«Мне нужно всегда отрешиться прежде от всяких мнений, от „литературы“».
В приведенных высказываниях поэта не трудно увидеть противоречие — притом достаточно острое. С одной стороны, он против «фактических» стихов, он говорит, что достигает своей цели лишь тогда, когда «отрешается» от «предметности» мира, — и в то же время он безусловно настаивает на необходимости «первородной связи с миром» и «природности» мысли и чувства, не принимает «оторванность от земли и хлеба».

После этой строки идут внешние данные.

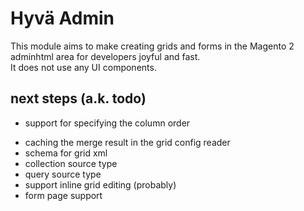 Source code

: # Hyvä Admin

This module aims to make creating grids and forms in the Magento 2 adminhtml area for developers joyful and fast.  
It does not use any UI components.


## next steps (a.k. todo)

- support for specifying the column order
* caching the merge result in the grid config reader
* schema for grid xml
* collection source type
* query source type
* support inline grid editing (probably)
* form page support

Но это реальное и плодотворное противоречие, лежащее в самой основе лирики Прасолова. Правда, сила и ценность его творчества не в самом по себе этом противоречии, но в способности поэта утвердить «равновесие», способности, по его собственному определению, — пожалуй, несколько вычурному — «балансировать, как на лезвии».
Но отсюда и возникает трудность восприятия и понимания поэзии Прасолова, ибо ведь и ее читатель в какой-то мере должен быть способен «балансировать, как на лезвии».
Иначе какая-нибудь из сторон противоречия «перевесит», и стихи предстанут либо как чрезмерно земные, прозаичные, либо, наоборот, как слишком отвлеченные, «велеречивые».
Вот, скажем, прасоловские стихи о Галине Улановой «Прощаюсь с недругом и другом…» (оно не из самых лучших, но в нем наглядно выступает то, о чем я говорю.) Оно может быть воспринято и как слишком «заземленное» («в первый раз свое почувствовала тело», «аплодисментов потный плеск» и т. п.), и, напротив, как «велеречивое» и чрезмерно «романтическое» (о том же теле балерины — «как ему покорны души!», «и вот лечу, и вот несу все, с чем вовеки не расстанусь» и т. д.).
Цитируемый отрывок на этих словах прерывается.